According to the company, risk consulting has become more and more a major factor in deciding which insurance package fits the needs of clients.

‘Accurate identification and proper analysis of complex risks, through thorough site inspections, are important in producing precise and realistic technical recommendations,’ says Maurizio Colautti, divisional director of Generali Global Risk. ‘Once agreed, these could significantly improve the risk quality and reduce the frequency and severity of loss.’

The company has extensive experience in insuring both large and small dams. For example, it insured the Al Wahada dam, the largest of its kind ever built in Morocco, during the construction phase.
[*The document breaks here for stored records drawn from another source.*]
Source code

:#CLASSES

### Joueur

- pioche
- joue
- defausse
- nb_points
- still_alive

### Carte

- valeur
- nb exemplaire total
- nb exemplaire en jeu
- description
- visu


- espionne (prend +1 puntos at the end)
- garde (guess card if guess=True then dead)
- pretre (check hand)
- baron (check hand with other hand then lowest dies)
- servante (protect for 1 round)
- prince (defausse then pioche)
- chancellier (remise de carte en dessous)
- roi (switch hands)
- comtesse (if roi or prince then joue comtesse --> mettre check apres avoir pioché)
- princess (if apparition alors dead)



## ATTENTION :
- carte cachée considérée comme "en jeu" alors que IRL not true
The earthfill dam, located on the Ouergha river 60km north of Fez is the second largest in Africa after the Assuan dam on the river Nile. It has a crest length of 2600m and a height of 88m, creating behind it a water basin of 123km2. The power station, located at the toe of the dam, houses three Francis turbines producing 82.5MW between them.

Construction started in 1991 and took almost six years to complete, with the dam inaugurated on 20 March 1997. Work on the dam was undertaken by a consortium of contractors comprising two Italian, one Spanish and one Russian company.

The Generali group was able to meet the insurance needs of its client by arranging a contractor’s all risk cover through a local insurer, Royale Marocaine d’Assurances, who then reinsured 79% of the risk through Trieste Head Office and Generali Spain.

A detailed study of the project financing allowed Generali to obtain authorisation from the Moroccan Ministry of Finance to receive premium payment from and to settle claims directly to its client, this being the first time that such authorisation has been given to a foreign insurer. The currency of reference agreed for the policy was for the first time the European Currency Unit.

Among the other services offered to the insured, Generali also successfully implemented and financed a training programme for the local drivers of earth moving vehicles, which had the effect of reducing the numbers of losses under the policy.

Although such services are available, insurance for dams looks set to continue to be a controversial topic. Dam owners can benefit from dam insurance but at the present time it is not widely available, and may prove to be unaffordable.

Until it becomes a truly viable option, the best dam owners can do is continue to ensure the safety of their dams. As Rodney Bridle, former chairman of the British Dam Society wrote in a letter to The Times newspaper in the UK on 15 November 2000: ‘As dams are checked and maintained to withstand extreme climatic and seismic events, it seems unlikely that even the more extreme climate changed weather will pose a great new threat to these structures. If it does, I expect that we will develop the technology to maintain high standards of safety against the new extremes.’